Chapter 296: The Charge

​The distance to the train was three hundred meters. In a sprint on a track, that was forty seconds. In a blizzard, waist-deep in snow, facing an army of beasts? It was an eternity.

​"Shield up!" I roared.

​Leon didn’t hesitate. He slammed his tower shield against his shoulder, tucked his head, and became a human battering ram.

​The first line of Frost Wolves met us.

​CRUNCH.

​It wasn’t a fight; it was a collision. Leon, fueled by A-Rank Strength and the desperate need to save his friends, hit the pack like a runaway locomotive. The lead wolf, a beast the size of a pony, was launched backward, its ribs shattering audibly. The two behind it tripped over the carcass.

​"Keep moving!" I shouted, staying in Leon’s slipstream. "Don’t stop to kill! Just break the line!"

​I didn’t have a shield. I had a bent steel sword and a body running on fumes.

​A wolf lunged from the left, its jaws snapping for my neck.

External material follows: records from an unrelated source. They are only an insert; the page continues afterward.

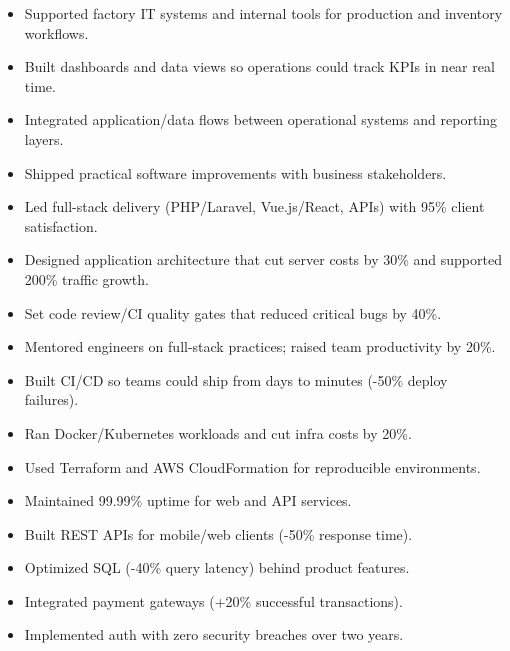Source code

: \begin{itemize}
  \item Supported factory IT systems and internal tools for production and inventory workflows.
  \item Built dashboards and data views so operations could track KPIs in near real time.
  \item Integrated application/data flows between operational systems and reporting layers.
  \item Shipped practical software improvements with business stakeholders.
\end{itemize}
\vspace{4pt}
\begin{itemize}
  \item Led full-stack delivery (PHP/Laravel, Vue.js/React, APIs) with 95\% client satisfaction.
  \item Designed application architecture that cut server costs by 30\% and supported 200\% traffic growth.
  \item Set code review/CI quality gates that reduced critical bugs by 40\%.
  \item Mentored engineers on full-stack practices; raised team productivity by 20\%.
\end{itemize}
\vspace{4pt}
\begin{itemize}
  \item Built CI/CD so teams could ship from days to minutes (-50\% deploy failures).
  \item Ran Docker/Kubernetes workloads and cut infra costs by 20\%.
  \item Used Terraform and AWS CloudFormation for reproducible environments.
  \item Maintained 99.99\% uptime for web and API services.
\end{itemize}
\vspace{4pt}
\begin{itemize}
  \item Built REST APIs for mobile/web clients (-50\% response time).
  \item Optimized SQL (-40\% query latency) behind product features.
  \item Integrated payment gateways (+20\% successful transactions).
  \item Implemented auth with zero security breaches over two years.
\end{itemize}
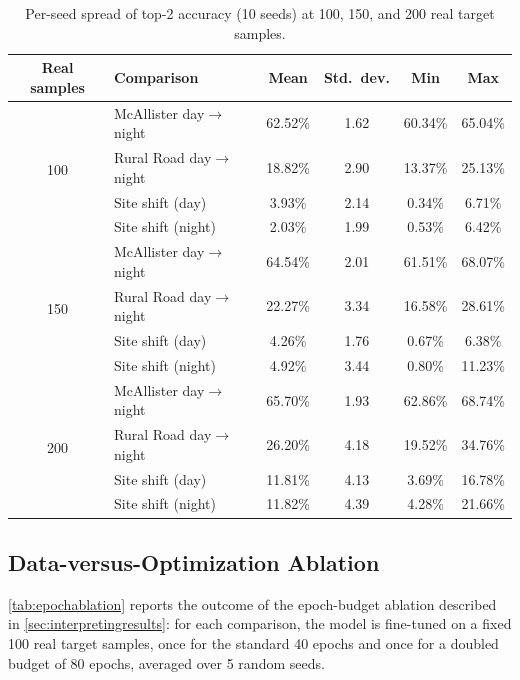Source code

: \documentclass{iutbscthesis}
\begin{document}
\begin{table}[H]
    \centering
    \begin{tabular}{c l c c c c}
        \toprule
        Real samples & Comparison & Mean & Std.\ dev. & Min & Max \\
        \midrule
        \multirow{4}{*}{100}
        & McAllister day$\to$night & 62.52\% & 1.62 & 60.34\% & 65.04\% \\
        & Rural Road day$\to$night & 18.82\% & 2.90 & 13.37\% & 25.13\% \\
        & Site shift (day) & 3.93\% & 2.14 & 0.34\% & 6.71\% \\
        & Site shift (night) & 2.03\% & 1.99 & 0.53\% & 6.42\% \\
        \midrule
        \multirow{4}{*}{150}
        & McAllister day$\to$night & 64.54\% & 2.01 & 61.51\% & 68.07\% \\
        & Rural Road day$\to$night & 22.27\% & 3.34 & 16.58\% & 28.61\% \\
        & Site shift (day) & 4.26\% & 1.76 & 0.67\% & 6.38\% \\
        & Site shift (night) & 4.92\% & 3.44 & 0.80\% & 11.23\% \\
        \midrule
        \multirow{4}{*}{200}
        & McAllister day$\to$night & 65.70\% & 1.93 & 62.86\% & 68.74\% \\
        & Rural Road day$\to$night & 26.20\% & 4.18 & 19.52\% & 34.76\% \\
        & Site shift (day) & 11.81\% & 4.13 & 3.69\% & 16.78\% \\
        & Site shift (night) & 11.82\% & 4.39 & 4.28\% & 21.66\% \\
        \bottomrule
    \end{tabular}
    \caption{Per-seed spread of top-2 accuracy (10 seeds) at 100, 150, and 200 real target samples.}
    \label{tab:stage1variance}
\end{table}

\subsection{Data-versus-Optimization Ablation}

\autoref{tab:epochablation} reports the outcome of the epoch-budget ablation described in \autoref{sec:interpretingresults}: for each comparison, the model is fine-tuned on a fixed 100 real target samples, once for the standard 40 epochs and once for a doubled budget of 80 epochs, averaged over 5 random seeds.
\end{document}
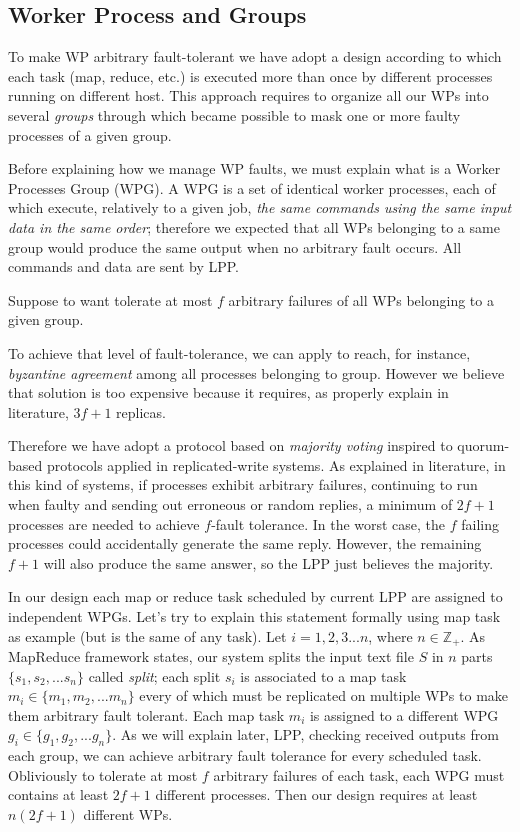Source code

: \documentclass[sigchi]{acmart}
\begin{document}
\subsection{Worker Process and Groups}

To make WP arbitrary fault-tolerant we have adopt a design according to which each task (map, reduce, etc.) is executed more than once by different processes running on different host. This approach requires to organize all our WPs into several \textit{groups} through which became possible to mask one or more faulty processes of a given group. 

Before explaining how we manage WP faults, we must explain what is a Worker Processes Group (WPG). A WPG is a set of identical worker processes, each of which execute, relatively to a given job, \textit{the same commands using the same input data in the same order}; therefore we expected that all WPs belonging to a same group would produce the same output when no arbitrary fault occurs. All commands and data are sent by LPP.

Suppose to want tolerate at most $f$ arbitrary failures of all WPs belonging to a given group. 

To achieve that level of fault-tolerance, we can apply to reach, for instance, \textit{byzantine agreement} among all processes belonging to group. However we believe that solution is too expensive because it requires, as properly explain in literature\citep{SDCC}, $3f + 1$ replicas.

Therefore we have adopt a protocol based on \textit{majority voting} inspired to quorum-based protocols applied in replicated-write systems. As explained in literature\citep{SDCC}, in this kind of systems, if processes exhibit arbitrary failures, continuing to run when faulty and sending out erroneous or random replies, a minimum of $2f+1$ processes are needed to achieve $f$-fault tolerance. In the worst case, the $f$ failing processes could accidentally generate the same reply. However, the remaining $f+1$ will also produce the same answer, so the LPP just believes the majority.

In our design each map or reduce task scheduled by current LPP are assigned to independent WPGs. Let's try to explain this statement formally using map task as example (but is the same of any task). Let $i = 1,2,3...n$, where $n \in \mathbb{Z}_+$. As MapReduce framework states, our system splits the input text file $S$ in $n$ parts $\lbrace s_1, s_2, ... s_n \rbrace$ called \textit{split}; each split $s_i$ is associated to a map task $m_i \in \lbrace m_1, m_2, ... m_n \rbrace$ every of which must be replicated on multiple WPs to make them arbitrary fault tolerant. Each map task $m_i$ is assigned to a different WPG $g_i \in \lbrace g_1, g_2, ... g_n \rbrace$. As we will explain later, LPP, checking received outputs from each group, we can achieve arbitrary fault tolerance for every scheduled task. Obliviously to tolerate at most $f$ arbitrary failures of each task, each WPG must contains at least $2f+1$ different processes. Then our design requires at least $n(2f+1)$ different WPs.
\end{document}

​I didn’t try to block. My [Strength] was high, but my [Stamina] was critical. I pivoted on my back foot, letting the wolf sail past me, and drove my elbow into its temple as it flew by.

​[Critical Hit.]

​The wolf yelped and plowed into the snow.

​"Right flank!" Leon warned, swinging the [Breaker’s Hammer] in a blind, backhand arc.

​The heavy iron head connected with an Armored Ursa that had risen from the snow. The bear’s bone-plate armor disintegrated. The beast roared in pain, staggering back, opening a gap in the wall of fur and teeth.

​"Through the gap!"

​We surged forward. Fifty meters down. Two hundred and fifty to go.

​The snow was churning into a slush of ice and blood. The howling of the wolves was deafening, drowning out the wind.

​High above on the ridge, General Vargr watched. He didn’t move. He didn’t need to. He just pointed his red spear.

​The command rippled through the pack.

​The wolves stopped trying to bite us individually. They began to pile on.

​"They’re swarming!" Leon grunted.

​Three wolves latched onto his shield. Two more bit into his greaves. The sheer weight was slowing him down. The snowplow was stalling.

​"Nox!" I tapped my collar. "Eyes!"

​The Wyrmling burst from my hood. He was small, barely the size of a cat, but he was an Apex Predator. He didn’t breathe fire—the Zone of Silence suppressed his magical breath—but he had claws that could cut diamond.

​Die! Meat!

​Nox flew into the face of the wolf biting Leon’s leg. He raked his talons across the beast’s eyes.

​The wolf screamed and let go, thrashing blindly.

​"Thanks, buddy!" Leon kicked the blinded wolf away and surged forward again.

​One hundred meters. We were halfway there. I could see the frosted windows of the train. I could see the pale, terrified faces of the students pressing against the glass.

​But the path ahead was blocked.

​Three Armored Ursas stood shoulder to shoulder, forming a wall of muscle and bone plating. They weren’t charging. They were bracing.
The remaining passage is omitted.